Schadensersatz Wüstenrot will Urteil nicht akzeptieren

Sascha Schmierer, 16.02.2010 19:00 Uhr
 Die Bausparkasse Wüstenrot will von einem Ex-Mitarbeiter 400.000 Euro Schadensersatz.

Ludwigsburg - Die Schadenersatzklage der Bausparkasse Wüstenrot gegen ihren früheren Vertriebsdirektor Oliver Deseife ist nach Informationen unserer Zeitung noch nicht vom Tisch. Wie erwartet hat der Finanzkonzern umgehend Berufung gegen das Urteil des Stuttgarter Landgerichts eingelegt.
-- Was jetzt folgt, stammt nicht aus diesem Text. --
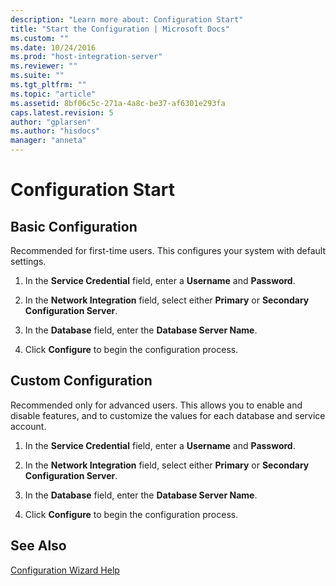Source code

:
```yaml
---
description: "Learn more about: Configuration Start"
title: "Start the Configuration | Microsoft Docs"
ms.custom: ""
ms.date: 10/24/2016
ms.prod: "host-integration-server"
ms.reviewer: ""
ms.suite: ""
ms.tgt_pltfrm: ""
ms.topic: "article"
ms.assetid: 8bf06c5c-271a-4a8c-be37-af6301e293fa
caps.latest.revision: 5
author: "gplarsen"
ms.author: "hisdocs"
manager: "anneta"
---
```

# Configuration Start
  
## Basic Configuration
 Recommended for first-time users. This configures your system with default settings.  
  
1.  In the **Service Credential** field, enter a **Username** and **Password**.  

1.  In the **Network Integration** field, select either **Primary** or **Secondary Configuration Server**.  

1.  In the **Database** field, enter the **Database Server Name**.  

1.  Click **Configure** to begin the configuration process.  
  
## Custom Configuration
 Recommended only for advanced users. This allows you to enable and disable features, and to customize the values for each database and service account.  
  
1.  In the **Service Credential** field, enter a **Username** and **Password**.  

1.  In the **Network Integration** field, select either **Primary** or **Secondary Configuration Server**.  

1.  In the **Database** field, enter the **Database Server Name**.  

1.  Click **Configure** to begin the configuration process.  
  
## See Also  
 [Configuration Wizard Help](../install-and-config-guides/configuration-wizard-help2.md)
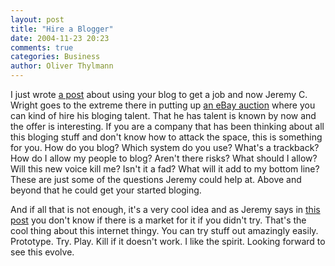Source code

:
 ```yaml
---
layout: post
title: "Hire a Blogger"
date: 2004-11-23 20:23
comments: true
categories: Business
author: Oliver Thylmann
---
```



I just wrote [a post](http://owt.typepad.com/blog/2004/11/your_job_blog.html) about using your blog to get a job and now Jeremy C. Wright goes to the extreme there in putting up [an eBay auction](http://cgi.ebay.com/ws/eBayISAPI.dll?ViewItem&amp;item=5142129647) where you can kind of hire his bloging talent. That he has talent is known by now and the offer is interesting. If you are a company that has been thinking about all this bloging stuff and don't know how to attack the space, this is something for you. How do you blog? Which system do you use? What's a trackback? How do I allow my people to blog? Aren't there risks? What should I allow? Will this new voice kill me? Isn't it a fad? What will it add to my bottom line? These are just some of the questions Jeremy could help at. Above and beyond that he could get your started bloging. 

And if all that is not enough, it's a very cool idea and as Jeremy says in [this post](http://www.ensight.org/archives/2004/11/23/ebay-blogger-for-hire-auction/) you don't know if there is a market for it if you didn't try. That's the cool thing about this internet thingy. You can try stuff out amazingly easily. Prototype. Try. Play. Kill if it doesn't work. I like the spirit. Looking forward to see this evolve.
Nur acht Tage nach dem Richterspruch ging beim Oberlandesgericht in Stuttgart ein Schriftsatz der in erster Instanz unterlegenen Wüstenrot-Anwälte ein.
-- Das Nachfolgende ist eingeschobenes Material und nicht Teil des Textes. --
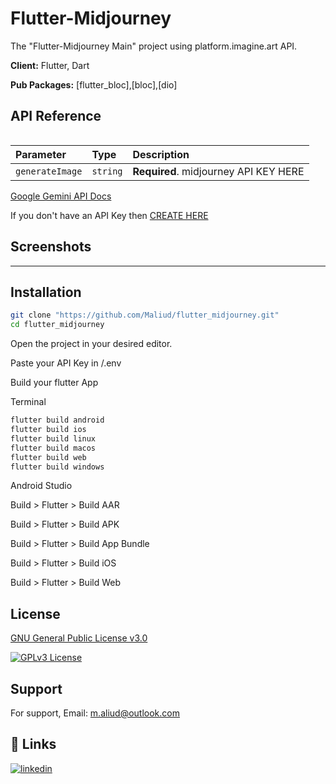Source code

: 

# Flutter-Midjourney

The "Flutter-Midjourney Main" project using platform.imagine.art API. 





**Client:** Flutter, Dart

**Pub Packages:** [flutter_bloc],[bloc],[dio]
## API Reference

```feature/propmt/bloc/prompt_repo.dart
```

| Parameter | Type     | Description                |
| :-------- | :------- | :------------------------- |
| `generateImage` | `string` | **Required**.  midjourney API  KEY HERE |

[Google Gemini  API Docs ](https://vyroai.notion.site/Documentation-Imagine-API-Platform-298d195894ae4be48903b4834bc5cc04)

If you don't have an API Key then [CREATE HERE](https://platform.imagine.art/)

## Screenshots




---------

## Installation

```bash
git clone "https://github.com/Maliud/flutter_midjourney.git"
cd flutter_midjourney
```

Open the project in your desired editor.

Paste your API Key in /.env

Build your flutter App

Terminal
```bash
flutter build android
flutter build ios
flutter build linux
flutter build macos
flutter build web
flutter build windows
```

Android Studio

Build > Flutter > Build AAR

Build > Flutter > Build APK

Build > Flutter > Build App Bundle

Build > Flutter > Build iOS

Build > Flutter > Build Web
## License

[GNU General Public License v3.0](https://github.com/Maliud/weather-app-flutter-main/blob/main/LICENCE)

[![GPLv3 License](https://img.shields.io/badge/License-GPL%20v3-yellow.svg)](https://opensource.org/license/gpl-3-0/)


## Support

For support, Email: m.aliud@outlook.com


## 🔗 Links
[![linkedin](https://img.shields.io/badge/linkedin-0A66C2?style=for-the-badge&logo=linkedin&logoColor=white)](https://www.linkedin.com/in/muhammed-ali-ud-ali76/)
Die Bausparkasse fordert fast 400.000 Euro Schadenersatz von dem zu einer zehnmonatigen Bewährungsstrafe verurteilten Vertriebsprofi. Der Vorwurf: Als Manager der Oßweiler Zweitliga-Handballer soll Deseife den strittigen Betrag ungerechtfertigt bezahlt haben. Nach dem Finanzskandal geriet der Club in die Insolvenz und rutschte in die sportliche Bedeutungslosigkeit ab.

Das Stuttgarter Landgericht wies die Klage der Bausparkasse gegen den fristlos entlassenen Vertriebsdirektor aber Anfang Februar zurück: Theoretische Ansprüche des Unternehmens, urteilten die Richter, seien größtenteils verjährt, außerdem sei nicht feststellbar, ob Wüstenrot durch die Unterstützung der Handballer überhaupt ein Schaden entstanden sei. Im Werbebudget des früheren Vertriebsvorstands Rolf-Dieter Hess, das machte das Landgericht in der Urteilsbegründung unmissverständlich klar, sei die Auszahlung gedeckt gewesen.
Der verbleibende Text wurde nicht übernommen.